According to the auditor, their report is an update on "ten years of an uninterrupted reduction in staff" since major reforms were commenced in 2010.
The central purpose of these reforms has been to drive the public away from visiting their local prefecture towards on-line services, such as those for a driving licence, vehicle registration, passports, residence permits and other administrative acts.
The digitalisation of these processes is providing the government with the opportunity to rationalise the network of local public offices and reduce the number of public officials.
This is frequently causing delays in the processing of some administrative acts, as many foreign nationals making an application for a residence permit or seeking French nationality can testify.
Since 2010, no less than 11,000 posts have been abolished, equivalent to 14% of the workforce.
The job cuts in the prefectures, says the Cour de Comptes, "have not been realistic" leading to situations where the only way to be able to continue to perform essential tasks has been to recruit short-term contract workers, "who make their incumbents more precarious and disrupt the services."
The auditor is harsh both on the results and on the method, stating: "The job cuts would have justified a reflection on the distribution of the effort according to the reality of the needs of each region.
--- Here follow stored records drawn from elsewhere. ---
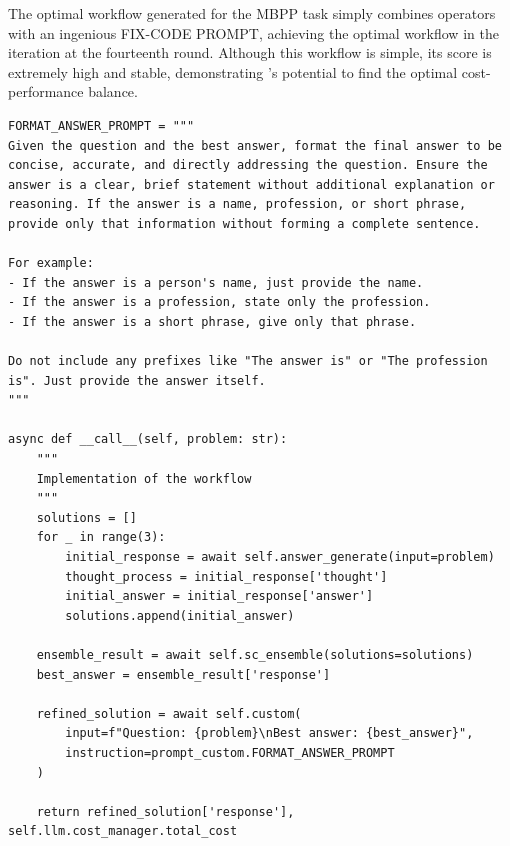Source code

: The optimal workflow generated for the MBPP task simply combines operators with an ingenious FIX-CODE PROMPT, achieving the optimal workflow in the iteration at the fourteenth round. Although this workflow is simple, its score is extremely high and stable, demonstrating \model's potential to find the optimal cost-performance balance.

\begin{tcolorbox}[title={\textbf{\small The optimal workflow generated for HotpotQA}}, boxrule=1pt, arc=0mm, colback=black!5!white, colframe=black!75!white, breakable, before skip=10pt, after skip=10pt, pad at break=2mm, parbox=false] \begin{verbatim}
FORMAT_ANSWER_PROMPT = """
Given the question and the best answer, format the final answer to be concise, accurate, and directly addressing the question. Ensure the answer is a clear, brief statement without additional explanation or reasoning. If the answer is a name, profession, or short phrase, provide only that information without forming a complete sentence.

For example:
- If the answer is a person's name, just provide the name.
- If the answer is a profession, state only the profession.
- If the answer is a short phrase, give only that phrase.

Do not include any prefixes like "The answer is" or "The profession is". Just provide the answer itself.
"""

async def __call__(self, problem: str):
    """
    Implementation of the workflow
    """
    solutions = []
    for _ in range(3):
        initial_response = await self.answer_generate(input=problem)
        thought_process = initial_response['thought']
        initial_answer = initial_response['answer']
        solutions.append(initial_answer)

    ensemble_result = await self.sc_ensemble(solutions=solutions)
    best_answer = ensemble_result['response']

    refined_solution = await self.custom(
        input=f"Question: {problem}\nBest answer: {best_answer}",
        instruction=prompt_custom.FORMAT_ANSWER_PROMPT
    )

    return refined_solution['response'], self.llm.cost_manager.total_cost
\end{verbatim}
\end{tcolorbox}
The opposite has happened since the distribution of cuts has only been aimed at preserving historical balances unrelated to the evolution of the population or activity."
The workforce in the prefectures decreased between 2010 and 2020 from 27,613 to 23,652 (-14%), job cuts mainly affecting administrative staff whose numbers have been reduced by more than a third (-34%). Over the same period the number of staff dealing with security has increased marginally (+1%).

The main victims of these staff reductions have been the sub-prefectures, making these structures (at least those that have not simply closed) "very fragile", notes the auditor.
Another negative consequence of this situation, says the auditor, is the "massive use of individual contractors", recruited in extremis to cope with "peaks in activity", particularly in the issuing of permits.
The application process for residence permits has previously been the subject of critical reports by the French Ombudsman and the French Parliament, mainly due to the waiting times that occur and the poor quality of the on-line systems.
More recently, the supreme administrative court in France, the Conseil d'etat, has added its own weighty opinion to the reliance on on-line systems for residence permits and other services, which they say are not up to the job. They have ruled that applicants must be able to use a paper-based alternative and to be able to have physical access to local officials.
The widespread chaos that occurred with the introduction of the on-line vehicle registration system has also been a huge embarrassment to the government, since compounded by substantial delays that are occurring in processing the exchange of foreign driving licences.
In 2018 the ombudsman produced a report that was also critical of the pace of transfer to on-line services, stating, "a too rapid digitalisation of public services leads to risks of exclusion and an increase in an inability to use rights, jeopardising the equality of all before the public service, which constitutes a fundamental principle of the Republic".
For the auditor, this situation cannot continue: "We cannot be satisfied with the fact that public employment becomes a vector of precariousness", he states.
In response to the report the Minister of the Interior, Gérald Darmanin, who is responsible for the prefectures, indicated by letter to the auditors that he "shares their findings" and that he has chosen to "stop the decrease in jobs in the prefectures."
However, he stopped short of promising any increase in staff to repair the damage that has already been inflicted on services.